Locarno: Visit Films Picks up Singapore’s ‘A Land Imagined’ (EXCLUSIVE)
By Patrick Frater
LOS ANGELES (Variety.com) – U.S.-based Visit Films has picked up international sales rights to Yeo Siew Hua’s “A Land Imagined.” The Singaporean-Dutch-French picture has its premiere this week in main competition at the Locarno film festival in Switzerland.
A new generation of Singaporean film makers is enjoying ever greater prominence on the international festival circuit. Anthony Chen, Boo Junfeng, K Rajagopal and Kirsten Tan have delivered a string of contemporary films that range from social realist to the mildly whimsical.

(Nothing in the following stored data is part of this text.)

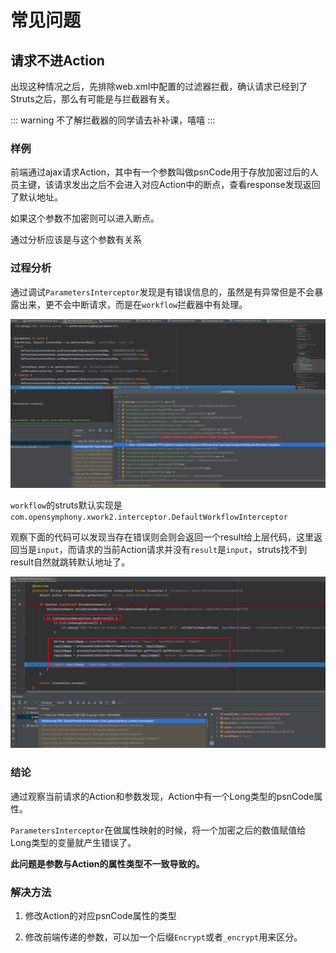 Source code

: # 常见问题

## 请求不进Action

出现这种情况之后，先排除web.xml中配置的过滤器拦截，确认请求已经到了Struts之后，那么有可能是与拦截器有关。

::: warning
不了解拦截器的同学请去补补课，嘻嘻
:::

### 样例

前端通过ajax请求Action，其中有一个参数叫做psnCode用于存放加密过后的人员主键，该请求发出之后不会进入对应Action中的断点，查看response发现返回了默认地址。

如果这个参数不加密则可以进入断点。

通过分析应该是与这个参数有关系

### 过程分析

通过调试`ParametersInterceptor`发现是有错误信息的，虽然是有异常但是不会暴露出来，更不会中断请求，而是在`workflow`拦截器中有处理。

![ParametersInterceptor](images/img.png)

`workflow`的struts默认实现是`com.opensymphony.xwork2.interceptor.DefaultWorkflowInterceptor`

观察下面的代码可以发现当存在错误则会则会返回一个result给上层代码，这里返回当是`input`，而请求的当前Action请求并没有`result`是`input`，struts找不到result自然就跳转默认地址了。

![DefaultWorkflowInterceptor](images/img_1.png)

### 结论

通过观察当前请求的Action和参数发现，Action中有一个Long类型的psnCode属性。

`ParametersInterceptor`在做属性映射的时候，将一个加密之后的数值赋值给Long类型的变量就产生错误了。

**此问题是参数与Action的属性类型不一致导致的。**

### 解决方法

1. 修改Action的对应psnCode属性的类型

2. 修改前端传递的参数，可以加一个后缀`Encrypt`或者`_encrypt`用来区分。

Yeo’s “Imagined” appears to sit somewhere between detective drama and an intelligent probing of squeaky clean ’s darker corners. The narrative involves a sleepless Singapore police investigator on the trail of a lonely construction worker from China who has gone missing at a land reclamation site.
Along the way, Yeo probes the city-state’s constant process of reconstruction and expansion through land formation, the question of who se grand plan this is, and the hot button topic of Singapore’s immigration policies. He places particular emphasis on the precarious living conditions of the workers who toil away, largely out of sight.
“I found it difficult to write about a group of people whose lives are so inextricably interwoven with mine, but yet so different from my own,” says Yeo. “It took me three years to research this topic from both the political and the human level – the migrant workers I interviewed, the company that employs them, the NGOs and activists who represent them and the government who must ultimately protect them.”
But, not satisfied with the academic, outsider point of view, Yeo went a step further and spent days and nights with the migrant construction workers, trying to understand how they imagined their place in Singapore society. Yeo’s next feature project, “Stranger Eyes” was part of the 2017 SEAFIC film lab in Thailand, and is currently in development.